PROBLEM DETAILS: Since only the words are wanted, reproduce every entry exactly and leave the images behind.

Items from a dataset:
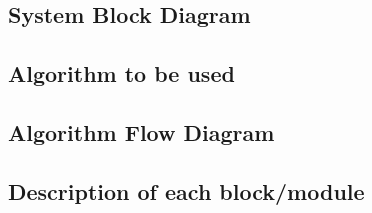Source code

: \documentclass{article}
\begin{document}
\subsection{System Block Diagram}
\cleardoublepage

\subsection{Algorithm to be used}

\cleardoublepage

\subsection{Algorithm Flow Diagram}
\cleardoublepage

\subsection{Description of each block/module}
\end{document}
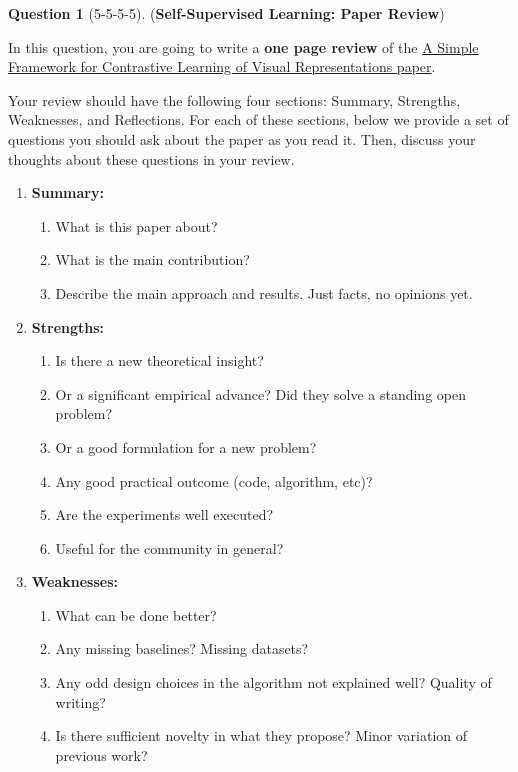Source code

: \documentclass[12pt]{article}
\theoremstyle{definition}
\newtheorem{exercise}{Question}%
\begin{document}
\begin{exercise}[5-5-5-5] (\textbf{Self-Supervised Learning: Paper Review})


In this question, you are going to write a \textbf{one page review} of the \href{https://arxiv.org/pdf/2002.05709.pdf}{A Simple Framework for Contrastive Learning of Visual Representations paper}. 

Your review should have the following four sections: Summary, Strengths, Weaknesses, and Reflections. For each of these sections, below we provide a set of questions you should ask about the paper as you read it. Then, discuss your thoughts about these questions in your review.
\begin{enumerate}[label=(\theexercise.\arabic*)]
    \item \textbf{Summary:}
    \begin{enumerate}
        \item What is this paper about?
        \item What is the main contribution? 
        \item Describe the main approach and results. Just facts, no opinions yet. 
    \end{enumerate}
    \item \textbf{Strengths:}
    \begin{enumerate}
        \item Is there a new theoretical insight?
        \item Or a significant empirical advance? Did they solve a standing open problem? 
        \item Or a good formulation for a new problem? 
        \item Any good practical outcome (code, algorithm, etc)?
        \item Are the experiments well executed? 
        \item Useful for the community in general? 
    \end{enumerate}
    \item \textbf{Weaknesses:}
    \begin{enumerate}
        \item What can be done better?
        \item Any missing baselines? Missing datasets?
        \item Any odd design choices in the algorithm not explained well? Quality of writing?
        \item Is there sufficient novelty in what they propose? Minor variation of previous work? 

\end{enumerate}
\end{enumerate}
\end{exercise}
\end{document}
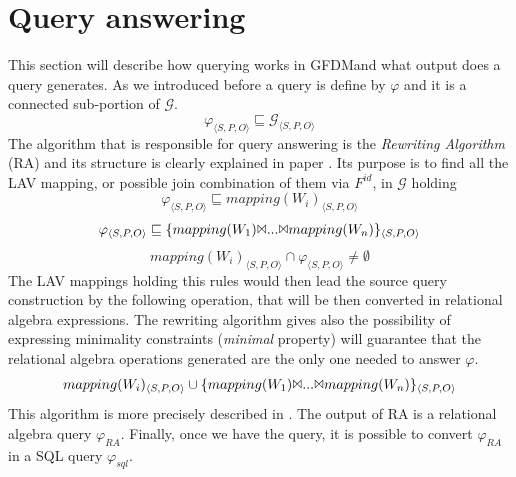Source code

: \documentclass[12pt,a4paper]{report}
\newcommand\systemName{GFDM}
\newcommand\globalQuery{\varphi}
\newcommand\algebraQuery{\varphi_{RA}}
\newcommand\sqlQuery{\varphi_{sql}}
\newcommand\targetGraph{\mathcal{G}}
\newcommand\subject{S}
\newcommand\predicate{P}
\newcommand\object{O}
\newcommand\feature{F}
\newcommand\idFeature{\feature^{id}}
\newcommand\wrapper{W}
\newcommand\triple[1]{#1_{\set{\subject,\predicate,\object}}}
\newcommand\set[1]{\langle #1 \rangle}
\begin{document}
\section{Query answering} \label{Query answering}
This section will describe how querying works in \systemName and what output does a query generates.
%
As we introduced before a query is define by $\globalQuery$ and it is a connected sub-portion of $\targetGraph$.
%
\begin{equation}
    \triple{\globalQuery} \sqsubseteq \triple{\targetGraph}
\end{equation}
%
The algorithm that is responsible for query answering is the \textit{Rewriting Algorithm} (RA) and its structure is clearly explained in paper \cite{TKDE}.
%
Its purpose is to find all the LAV mapping, or possible join combination of them via $\idFeature$, in $\targetGraph$ holding
%
\begin{equation} \label{eq:complete1}
    \triple{\globalQuery} \sqsubseteq \triple{mapping(\wrapper_{i})} 
\end{equation}
\begin{equation} \label{eq:complete2}
    \triple{\globalQuery} \sqsubseteq \triple{\{mapping(\wrapper_{1}) \Bowtie ... \Bowtie mapping(\wrapper_{n})\}}
\end{equation}
\begin{equation} \label{eq:minimal}
     \triple{mapping(\wrapper_{i})} \cap \triple{\globalQuery} \neq \emptyset
\end{equation}
%
The LAV mappings holding this rules would then lead the source query construction by the following operation, that will be then converted in relational algebra expressions.
%
The rewriting algorithm gives also the possibility of expressing minimality constraints (\textit{minimal} property) will guarantee that the relational algebra operations generated are the only one needed to answer $\globalQuery$.
%
\begin{equation}
    \triple{mapping(\wrapper_{i})} \cup \triple{\{mapping(\wrapper_{1}) \Bowtie ... \Bowtie mapping(\wrapper_{n})\}}
\end{equation}
%
This algorithm is more precisely described in \cite{TKDE}.
%
The output of RA is a relational algebra query $\algebraQuery$.
%
Finally, once we have the query, it is possible to convert $\algebraQuery$ in a SQL query $\sqlQuery$.
\end{document}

RESPONSE TO THE TASK:
Source code

: \documentclass{article}
\begin{document}
\subsection{System Block Diagram}
\cleardoublepage

\subsection{Algorithm to be used}

\cleardoublepage

\subsection{Algorithm Flow Diagram}
\cleardoublepage

\subsection{Description of each block/module}
\end{document}
Source code

: \documentclass[12pt]{article}
\theoremstyle{definition}
\newtheorem{exercise}{Question}%
\begin{document}
\begin{exercise}[5-5-5-5] (\textbf{Self-Supervised Learning: Paper Review})


In this question, you are going to write a \textbf{one page review} of the \href{https://arxiv.org/pdf/2002.05709.pdf}{A Simple Framework for Contrastive Learning of Visual Representations paper}. 

Your review should have the following four sections: Summary, Strengths, Weaknesses, and Reflections. For each of these sections, below we provide a set of questions you should ask about the paper as you read it. Then, discuss your thoughts about these questions in your review.
\begin{enumerate}[label=(\theexercise.\arabic*)]
    \item \textbf{Summary:}
    \begin{enumerate}
        \item What is this paper about?
        \item What is the main contribution? 
        \item Describe the main approach and results. Just facts, no opinions yet. 
    \end{enumerate}
    \item \textbf{Strengths:}
    \begin{enumerate}
        \item Is there a new theoretical insight?
        \item Or a significant empirical advance? Did they solve a standing open problem? 
        \item Or a good formulation for a new problem? 
        \item Any good practical outcome (code, algorithm, etc)?
        \item Are the experiments well executed? 
        \item Useful for the community in general? 
    \end{enumerate}
    \item \textbf{Weaknesses:}
    \begin{enumerate}
        \item What can be done better?
        \item Any missing baselines? Missing datasets?
        \item Any odd design choices in the algorithm not explained well? Quality of writing?
        \item Is there sufficient novelty in what they propose? Minor variation of previous work? 

\end{enumerate}
\end{enumerate}
\end{exercise}
\end{document}
Source code

: \documentclass[12pt,a4paper]{report}
\newcommand\systemName{GFDM}
\newcommand\globalQuery{\varphi}
\newcommand\algebraQuery{\varphi_{RA}}
\newcommand\sqlQuery{\varphi_{sql}}
\newcommand\targetGraph{\mathcal{G}}
\newcommand\subject{S}
\newcommand\predicate{P}
\newcommand\object{O}
\newcommand\feature{F}
\newcommand\idFeature{\feature^{id}}
\newcommand\wrapper{W}
\newcommand\triple[1]{#1_{\set{\subject,\predicate,\object}}}
\newcommand\set[1]{\langle #1 \rangle}
\begin{document}
\section{Query answering} \label{Query answering}
This section will describe how querying works in \systemName and what output does a query generates.
%
As we introduced before a query is define by $\globalQuery$ and it is a connected sub-portion of $\targetGraph$.
%
\begin{equation}
    \triple{\globalQuery} \sqsubseteq \triple{\targetGraph}
\end{equation}
%
The algorithm that is responsible for query answering is the \textit{Rewriting Algorithm} (RA) and its structure is clearly explained in paper \cite{TKDE}.
%
Its purpose is to find all the LAV mapping, or possible join combination of them via $\idFeature$, in $\targetGraph$ holding
%
\begin{equation} \label{eq:complete1}
    \triple{\globalQuery} \sqsubseteq \triple{mapping(\wrapper_{i})} 
\end{equation}
\begin{equation} \label{eq:complete2}
    \triple{\globalQuery} \sqsubseteq \triple{\{mapping(\wrapper_{1}) \Bowtie ... \Bowtie mapping(\wrapper_{n})\}}
\end{equation}
\begin{equation} \label{eq:minimal}
     \triple{mapping(\wrapper_{i})} \cap \triple{\globalQuery} \neq \emptyset
\end{equation}
%
The LAV mappings holding this rules would then lead the source query construction by the following operation, that will be then converted in relational algebra expressions.
%
The rewriting algorithm gives also the possibility of expressing minimality constraints (\textit{minimal} property) will guarantee that the relational algebra operations generated are the only one needed to answer $\globalQuery$.
%
\begin{equation}
    \triple{mapping(\wrapper_{i})} \cup \triple{\{mapping(\wrapper_{1}) \Bowtie ... \Bowtie mapping(\wrapper_{n})\}}
\end{equation}
%
This algorithm is more precisely described in \cite{TKDE}.
%
The output of RA is a relational algebra query $\algebraQuery$.
%
Finally, once we have the query, it is possible to convert $\algebraQuery$ in a SQL query $\sqlQuery$.
\end{document}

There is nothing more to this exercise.